Instructions to follow
From the entries below, say how many lines carry the word "make", and give nothing but the number.

══ Extracted material ══

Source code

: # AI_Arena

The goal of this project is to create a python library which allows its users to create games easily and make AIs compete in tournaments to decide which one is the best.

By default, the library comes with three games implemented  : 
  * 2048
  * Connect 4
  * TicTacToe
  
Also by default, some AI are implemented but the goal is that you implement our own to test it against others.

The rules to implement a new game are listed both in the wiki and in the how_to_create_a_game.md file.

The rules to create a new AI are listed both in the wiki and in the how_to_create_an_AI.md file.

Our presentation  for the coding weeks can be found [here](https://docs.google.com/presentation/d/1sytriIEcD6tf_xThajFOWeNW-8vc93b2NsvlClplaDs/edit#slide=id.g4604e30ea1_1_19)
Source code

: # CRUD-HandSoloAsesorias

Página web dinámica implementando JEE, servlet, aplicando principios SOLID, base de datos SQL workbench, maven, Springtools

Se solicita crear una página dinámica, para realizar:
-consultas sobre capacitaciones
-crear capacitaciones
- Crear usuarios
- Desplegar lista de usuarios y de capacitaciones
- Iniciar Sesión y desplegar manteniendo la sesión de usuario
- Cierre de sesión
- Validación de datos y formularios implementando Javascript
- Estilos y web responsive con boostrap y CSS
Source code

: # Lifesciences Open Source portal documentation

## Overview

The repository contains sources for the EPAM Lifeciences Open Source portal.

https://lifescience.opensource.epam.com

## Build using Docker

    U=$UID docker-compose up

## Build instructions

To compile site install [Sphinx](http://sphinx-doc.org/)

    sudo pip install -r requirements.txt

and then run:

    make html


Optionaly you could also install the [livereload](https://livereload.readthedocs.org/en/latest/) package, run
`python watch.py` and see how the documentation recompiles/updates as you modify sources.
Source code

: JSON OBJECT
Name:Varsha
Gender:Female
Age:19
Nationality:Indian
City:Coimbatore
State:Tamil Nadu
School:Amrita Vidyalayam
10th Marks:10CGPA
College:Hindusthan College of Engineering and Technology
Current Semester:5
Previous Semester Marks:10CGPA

═══

Exercise result
2